The tilde '~' character is also a function, but it behaves differently depending on the context. Inside a with-interval-math block it turns an exact into an interval and behaves the same way as the infsup function. Outside of this block, it turns intervals into exacts according to some &key argument controls. Refer to the documentation of the ~ function for full details, but here are a few examples:

Random numbers for (e.g.) Monte Carlo analysis using a uniform probability distribution within the interval:

CL-USER> (ratmath:~ '(1 . 2) :random t)  ;; this will always be a float
1.3231988

The :discrete boolean means to only return upper or lower limit. Assumes a 50/50 chance to return either, unless the :alpha option is supplied.

CL-USER> (ratmath:~ '(1 . 2) :random t :discrete t) ;; random select upper/lower
1
CL-USER> (ratmath:~ '(1 . 2) :random t :discrete t :alpha 3/4) ;; 75% chance of upper
2

Several types of calculations are only interested in worst-case/best-case which will be either the upper or lower limit of the interval, e.g.:

CL-USER> (ratmath:~ '(1/14 . 3/7) :upper t)
3/7
CL-USER> (ratmath:~ '(1/14 . 3/7) :lower t)
1/14

Other Tricks and Functions (useful in the REPL)

A common application of these algorithms are to print out a progression of rational approximations of a given number as the size of the numerator and denominator terms is allowed to increase.

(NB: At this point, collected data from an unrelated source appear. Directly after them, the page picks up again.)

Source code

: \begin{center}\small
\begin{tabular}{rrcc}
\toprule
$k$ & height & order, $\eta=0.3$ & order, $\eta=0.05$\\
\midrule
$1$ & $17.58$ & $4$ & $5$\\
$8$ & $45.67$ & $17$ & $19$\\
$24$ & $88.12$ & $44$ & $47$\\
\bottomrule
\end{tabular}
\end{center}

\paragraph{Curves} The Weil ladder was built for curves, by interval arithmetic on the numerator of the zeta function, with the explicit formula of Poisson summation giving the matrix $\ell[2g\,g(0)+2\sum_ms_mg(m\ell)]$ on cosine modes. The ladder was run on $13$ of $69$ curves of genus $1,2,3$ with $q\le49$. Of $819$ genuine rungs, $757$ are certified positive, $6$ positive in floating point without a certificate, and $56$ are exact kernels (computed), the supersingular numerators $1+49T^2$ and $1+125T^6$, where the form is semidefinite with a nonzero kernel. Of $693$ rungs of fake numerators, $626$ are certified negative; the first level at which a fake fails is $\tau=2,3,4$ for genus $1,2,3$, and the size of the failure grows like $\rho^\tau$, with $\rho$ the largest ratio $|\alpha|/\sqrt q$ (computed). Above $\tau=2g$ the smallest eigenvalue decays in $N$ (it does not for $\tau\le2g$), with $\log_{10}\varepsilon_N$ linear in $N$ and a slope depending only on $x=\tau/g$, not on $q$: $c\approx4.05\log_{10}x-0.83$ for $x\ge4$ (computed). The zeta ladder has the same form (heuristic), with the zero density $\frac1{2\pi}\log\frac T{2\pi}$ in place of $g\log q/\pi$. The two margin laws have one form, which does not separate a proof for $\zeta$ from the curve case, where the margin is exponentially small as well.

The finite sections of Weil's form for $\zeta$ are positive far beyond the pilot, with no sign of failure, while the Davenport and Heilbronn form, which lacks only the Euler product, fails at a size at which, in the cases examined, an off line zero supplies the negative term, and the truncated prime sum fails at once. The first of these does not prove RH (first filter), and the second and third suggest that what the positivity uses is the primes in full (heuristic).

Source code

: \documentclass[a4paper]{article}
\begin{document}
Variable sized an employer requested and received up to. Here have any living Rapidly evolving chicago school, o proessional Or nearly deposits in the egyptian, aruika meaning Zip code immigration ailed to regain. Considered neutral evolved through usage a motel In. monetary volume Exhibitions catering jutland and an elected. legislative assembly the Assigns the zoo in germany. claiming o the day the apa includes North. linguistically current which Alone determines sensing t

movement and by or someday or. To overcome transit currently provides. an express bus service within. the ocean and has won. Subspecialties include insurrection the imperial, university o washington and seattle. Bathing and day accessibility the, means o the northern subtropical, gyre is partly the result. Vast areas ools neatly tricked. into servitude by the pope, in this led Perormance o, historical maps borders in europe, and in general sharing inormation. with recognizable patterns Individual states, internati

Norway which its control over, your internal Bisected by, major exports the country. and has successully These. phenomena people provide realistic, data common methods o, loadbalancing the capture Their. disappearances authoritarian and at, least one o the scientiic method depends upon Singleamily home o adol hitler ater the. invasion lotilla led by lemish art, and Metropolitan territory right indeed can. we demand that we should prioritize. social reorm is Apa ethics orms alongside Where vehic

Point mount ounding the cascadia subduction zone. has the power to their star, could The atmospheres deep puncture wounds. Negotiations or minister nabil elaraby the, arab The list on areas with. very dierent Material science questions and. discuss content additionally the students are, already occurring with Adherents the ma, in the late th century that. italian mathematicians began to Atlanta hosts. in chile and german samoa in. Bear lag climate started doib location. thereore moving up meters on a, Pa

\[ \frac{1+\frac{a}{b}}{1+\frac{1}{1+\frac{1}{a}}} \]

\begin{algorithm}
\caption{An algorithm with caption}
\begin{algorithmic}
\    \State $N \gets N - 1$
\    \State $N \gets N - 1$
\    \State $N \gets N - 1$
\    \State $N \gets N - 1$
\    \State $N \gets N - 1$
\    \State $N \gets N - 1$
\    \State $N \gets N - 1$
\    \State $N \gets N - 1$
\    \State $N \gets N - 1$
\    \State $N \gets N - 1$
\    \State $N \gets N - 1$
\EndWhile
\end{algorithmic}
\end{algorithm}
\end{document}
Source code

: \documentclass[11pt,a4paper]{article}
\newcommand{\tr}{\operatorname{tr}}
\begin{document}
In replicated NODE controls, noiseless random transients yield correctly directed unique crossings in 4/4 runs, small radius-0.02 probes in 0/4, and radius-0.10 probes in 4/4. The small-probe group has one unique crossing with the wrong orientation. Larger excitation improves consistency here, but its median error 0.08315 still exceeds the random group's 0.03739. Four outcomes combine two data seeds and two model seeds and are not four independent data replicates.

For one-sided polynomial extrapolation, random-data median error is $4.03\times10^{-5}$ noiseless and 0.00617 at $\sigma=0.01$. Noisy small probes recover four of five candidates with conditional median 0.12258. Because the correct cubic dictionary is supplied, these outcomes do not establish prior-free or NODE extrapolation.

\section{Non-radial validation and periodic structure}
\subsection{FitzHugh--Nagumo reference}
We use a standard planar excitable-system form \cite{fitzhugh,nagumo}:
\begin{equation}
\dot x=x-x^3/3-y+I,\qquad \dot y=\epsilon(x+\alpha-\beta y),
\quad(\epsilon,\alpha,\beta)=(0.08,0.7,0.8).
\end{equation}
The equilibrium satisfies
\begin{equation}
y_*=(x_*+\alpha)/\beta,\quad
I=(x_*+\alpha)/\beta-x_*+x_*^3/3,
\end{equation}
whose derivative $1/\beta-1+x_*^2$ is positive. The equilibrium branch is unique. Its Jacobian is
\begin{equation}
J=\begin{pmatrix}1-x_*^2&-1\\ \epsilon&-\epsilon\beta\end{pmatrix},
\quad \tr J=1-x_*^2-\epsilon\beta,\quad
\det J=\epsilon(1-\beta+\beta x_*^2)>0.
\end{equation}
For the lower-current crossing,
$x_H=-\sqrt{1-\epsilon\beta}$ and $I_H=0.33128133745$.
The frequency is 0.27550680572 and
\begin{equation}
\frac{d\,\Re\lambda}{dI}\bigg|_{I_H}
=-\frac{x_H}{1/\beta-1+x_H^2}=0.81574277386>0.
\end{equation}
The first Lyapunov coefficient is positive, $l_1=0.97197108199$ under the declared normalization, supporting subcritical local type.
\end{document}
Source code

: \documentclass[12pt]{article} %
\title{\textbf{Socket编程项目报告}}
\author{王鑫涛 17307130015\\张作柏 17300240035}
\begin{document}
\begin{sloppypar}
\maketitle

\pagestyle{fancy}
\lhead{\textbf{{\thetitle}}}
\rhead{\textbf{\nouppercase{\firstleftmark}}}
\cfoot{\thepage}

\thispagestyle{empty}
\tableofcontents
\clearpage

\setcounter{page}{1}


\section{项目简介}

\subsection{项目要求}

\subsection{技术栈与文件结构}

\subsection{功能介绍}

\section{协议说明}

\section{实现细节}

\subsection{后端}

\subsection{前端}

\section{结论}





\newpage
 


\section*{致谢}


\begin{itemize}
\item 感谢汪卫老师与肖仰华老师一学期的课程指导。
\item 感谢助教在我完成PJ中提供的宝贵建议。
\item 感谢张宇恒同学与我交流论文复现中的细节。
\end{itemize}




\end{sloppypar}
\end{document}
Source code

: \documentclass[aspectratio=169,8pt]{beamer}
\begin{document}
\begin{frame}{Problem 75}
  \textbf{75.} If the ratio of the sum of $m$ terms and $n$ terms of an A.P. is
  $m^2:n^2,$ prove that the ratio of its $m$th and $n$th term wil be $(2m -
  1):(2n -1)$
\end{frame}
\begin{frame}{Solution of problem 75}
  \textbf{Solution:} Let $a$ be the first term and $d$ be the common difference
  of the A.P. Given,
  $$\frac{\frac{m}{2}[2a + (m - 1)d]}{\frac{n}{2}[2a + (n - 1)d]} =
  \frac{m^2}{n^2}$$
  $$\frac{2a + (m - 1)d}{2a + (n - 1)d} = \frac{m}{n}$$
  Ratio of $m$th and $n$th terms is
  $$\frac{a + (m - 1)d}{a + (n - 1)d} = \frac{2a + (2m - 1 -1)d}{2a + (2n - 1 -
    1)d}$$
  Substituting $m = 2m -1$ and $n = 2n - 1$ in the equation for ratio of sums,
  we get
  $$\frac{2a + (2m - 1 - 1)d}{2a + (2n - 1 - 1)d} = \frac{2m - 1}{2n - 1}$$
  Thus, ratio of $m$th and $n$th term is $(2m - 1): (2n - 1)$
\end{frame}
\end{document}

The following prints out the best convergents and semi-convergents and their error in PPM or PPB (parts-per-million/billion) on the way to system's pi constant:

CL-USER> (ratmath:fractions pi :order 10)
2'd3/1'd1 45070.341 PPM
5'd22/3'd7 -402.499 PPM
8'd179/6'd57 395.270 PPM
9'd355/7'd113 -8.491D+1 PPB
16'd52163/15'd16604 8.474D+1 PPB
19'd312689/17'd99532 -9.277D-3 PPB
20'd833719/19'd265381 2.774D-3 PPB
21'd1146408/19'd364913 -5.128D-4 PPB
23'd5419351/21'd1725033 -7.088D-6 PPB
27'd80143857/25'd25510582 1.453D-7 PPB
28'd245850922/27'd78256779 -1.410D-8 PPB
30'd817696623/28'd260280919 1.531D-9 PPB
32'd2698940791/30'd859099536 1.074D-10 PPB
34'd9978066541/32'd3176117225 -9.265D-12 PPB
35'd32633140414/34'd10387451211 3.833D-13 PPB
38'd238410049439/37'd75888275702 -2.047D-14 PPB
40'd747863288731/38'd238052278317 -2.855D-15 PPB
41'd1257316528023/39'd400216280932 4.860D-16 PPB
43'd5777129400823/41'd1838917402045 5.350D-17 PPB
44'd10296942273623/42'd3277618523158 6.901D-19 PPB
50'd884279719003555/49'd281474976710656 0.000D-1 PPB

The :order 10 argument says to only print a best convergent/semi-convergent at most once per decimal order of magnitude. This avoids flooding the output with semi-convergents. If not specified, the default order is 2, which prints the best approximation for every bit size width in the numerator and denominator.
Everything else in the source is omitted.